La lettura dei tre romanzi che hanno come protagonista Giovà è avvincente ,nel senso che il lettore viene coinvolto e non riesce ad interrompere non solo per il contenuto, per le vicende che portano all’indagine ed alla scoperta dei responsabili dei reati, ma soprattutto per il tipo di scrittura che ha creato Roberto Alajmo ; anzi direi che è una lingua che non ha creato, ma è stato capace di recepire e farla propria perché esiste: è un italiano sicilianizzato, un siciliano italianizzato, un modo di parlare di quei palermitani piccolo-borghesi, che non sono colti ma hanno un’attenzione particolare per il linguaggio per darsi un tono, una postura che susciti maggiore rispetto e che compensano le carenze culturali con l’intelligenza, l’intuito ,la creatività, l’ironia.
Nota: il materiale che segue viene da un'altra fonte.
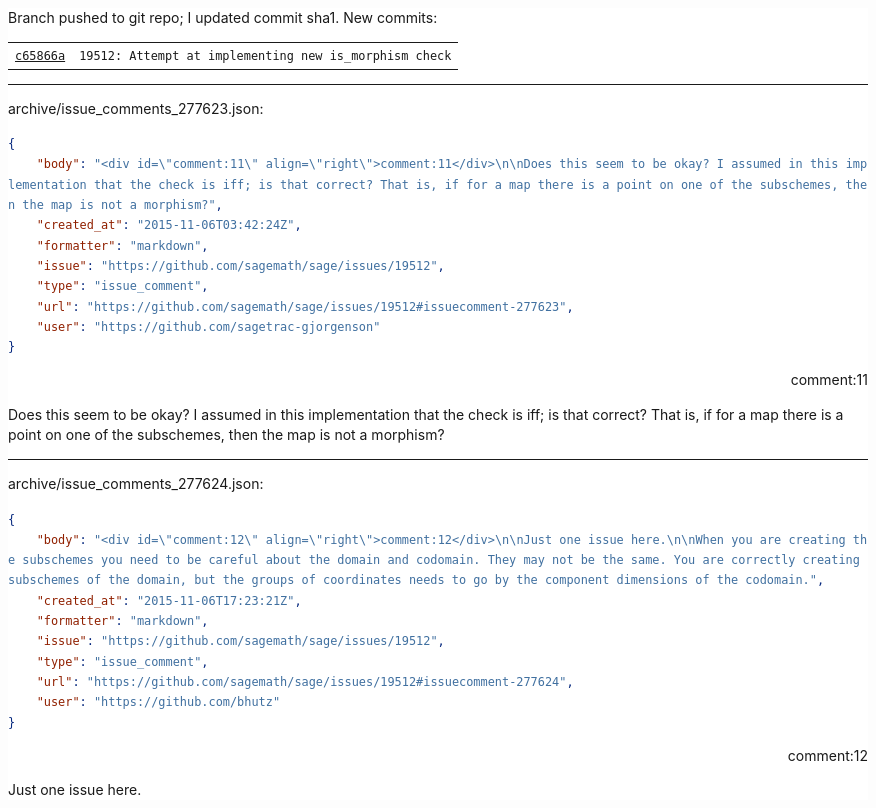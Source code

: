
 ```json
```

<div id="comment:10"></div>

Branch pushed to git repo; I updated commit sha1. New commits:
<table><tr><td><a href="https://github.com/sagemath/sagetrac-mirror/commit/c65866abe29c01477544944371bac5fee6325aff"><code>c65866a</code></a></td><td><code>19512: Attempt at implementing new is_morphism check</code></td></tr></table>




---

archive/issue_comments_277623.json:
```json
{
    "body": "<div id=\"comment:11\" align=\"right\">comment:11</div>\n\nDoes this seem to be okay? I assumed in this implementation that the check is iff; is that correct? That is, if for a map there is a point on one of the subschemes, then the map is not a morphism?",
    "created_at": "2015-11-06T03:42:24Z",
    "formatter": "markdown",
    "issue": "https://github.com/sagemath/sage/issues/19512",
    "type": "issue_comment",
    "url": "https://github.com/sagemath/sage/issues/19512#issuecomment-277623",
    "user": "https://github.com/sagetrac-gjorgenson"
}
```

<div id="comment:11" align="right">comment:11</div>

Does this seem to be okay? I assumed in this implementation that the check is iff; is that correct? That is, if for a map there is a point on one of the subschemes, then the map is not a morphism?



---

archive/issue_comments_277624.json:
```json
{
    "body": "<div id=\"comment:12\" align=\"right\">comment:12</div>\n\nJust one issue here.\n\nWhen you are creating the subschemes you need to be careful about the domain and codomain. They may not be the same. You are correctly creating subschemes of the domain, but the groups of coordinates needs to go by the component dimensions of the codomain.",
    "created_at": "2015-11-06T17:23:21Z",
    "formatter": "markdown",
    "issue": "https://github.com/sagemath/sage/issues/19512",
    "type": "issue_comment",
    "url": "https://github.com/sagemath/sage/issues/19512#issuecomment-277624",
    "user": "https://github.com/bhutz"
}
```

<div id="comment:12" align="right">comment:12</div>

Just one issue here.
E’ diversa dalla scrittura di Andrea Camilleri che usa un italiano dove vengono inserite frasi, parole, citazioni siciliane; il linguaggio di Roberto Alajmo ha una sua sintassi, una grammatica, una costruzione del discorso che sono propri di un modo di parlare. Anche quando i personaggi si esprimono in italiano evocano il dialetto siciliano. Antonietta distribuisce “ perle di saggezza”, parla usando immagini, metafore, racconta storie, aneddoti e attraverso le parole scelte con cura zittisce, spiega, consiglia, dirige e convince. Efficace e divertente l’espediente delle frasi fra parentesi per comunicarci ciò che i personaggi non dicono ma pensano, i commenti che ciascuno tiene per sé, ciò che non si può dire, a volte persino opposto a ciò che viene detto; ne deriva, in certi momenti, una sorta di doppia comunicazione.